第24章 致命一擊(2 / 3)

“如果你覺得沒什麼大驚小怪的,那這個話題,就到此為止,我可就不再往下爆料了。”

“我下午還有一大堆事情,不想把時間浪費在和你八卦花邊新聞上。”

說完,呂子善按了一下桌上的呼叫鈴,讓服務員進來埋單。

服務員剛進門,王湘涵擺了擺手,示意她先出去。

“你到底想怎麼樣?”呂子善叼上雪茄,一臉憤懣地問。

他越是急,王湘涵心裏越有種莫名的痛快。

“子善,你就不想知道林賽賽肚子裏的孩子,到底是誰的嗎?”

“我管他是誰的,反正不是我的就行。”

“如果我告訴你,這孩子,真是濱陽城的某位大富豪的呢!”

“你說什麼?”

“拿到這張照片第二天,我就想辦法跟上了林賽賽這條線,收獲可不小。

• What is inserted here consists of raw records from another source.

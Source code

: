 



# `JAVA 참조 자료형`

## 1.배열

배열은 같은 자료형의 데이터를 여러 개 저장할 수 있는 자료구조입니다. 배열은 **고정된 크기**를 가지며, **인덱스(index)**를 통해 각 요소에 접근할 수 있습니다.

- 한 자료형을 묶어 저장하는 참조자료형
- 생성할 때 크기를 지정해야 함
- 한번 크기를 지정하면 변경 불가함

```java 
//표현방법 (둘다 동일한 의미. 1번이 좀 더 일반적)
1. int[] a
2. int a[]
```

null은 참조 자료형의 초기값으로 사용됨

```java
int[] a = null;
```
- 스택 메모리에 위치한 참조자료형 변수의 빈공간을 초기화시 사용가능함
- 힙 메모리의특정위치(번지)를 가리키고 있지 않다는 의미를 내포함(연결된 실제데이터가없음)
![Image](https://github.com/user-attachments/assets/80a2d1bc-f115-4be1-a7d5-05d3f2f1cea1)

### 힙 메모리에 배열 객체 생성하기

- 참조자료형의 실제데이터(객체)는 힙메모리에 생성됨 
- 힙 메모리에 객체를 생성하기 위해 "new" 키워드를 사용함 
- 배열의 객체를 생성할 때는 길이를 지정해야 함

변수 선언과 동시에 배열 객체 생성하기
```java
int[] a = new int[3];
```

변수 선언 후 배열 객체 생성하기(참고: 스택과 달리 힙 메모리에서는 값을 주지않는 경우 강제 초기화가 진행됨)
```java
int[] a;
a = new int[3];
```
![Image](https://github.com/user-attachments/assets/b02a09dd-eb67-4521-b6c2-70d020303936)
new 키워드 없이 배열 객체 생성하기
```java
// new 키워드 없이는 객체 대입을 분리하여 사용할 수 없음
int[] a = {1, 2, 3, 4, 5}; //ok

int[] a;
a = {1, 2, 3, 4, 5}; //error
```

林賽賽來到香港後,一直住在淺水灣的富人區,一套價值幾千萬的別墅。關鍵在於,這套別墅登記的主人,居然是鴻達光電的董事局主席任鴻達。”

“什麼!任鴻達!”

之前,對於孩子的生父,呂子善做過許多種猜測。隻是,怎麼也沒想到,竟是任鴻達。

根據他的記憶,任鴻達和林賽賽,唯一的一次見麵,是在任鴻達的辦公室。事情發生在林賽賽任俱樂部總經理時,為了遊說任鴻達加入俱樂部,呂子善用了美人計,派林賽賽親自前往。回來後,林賽賽隻是說,任憑她花言巧語,任鴻達依然是無動於衷。現在想來,應該是從那次以後,他們兩個私底下就勾搭上了。而且,交往的極為隱秘。當時,林賽賽可是自己的女人。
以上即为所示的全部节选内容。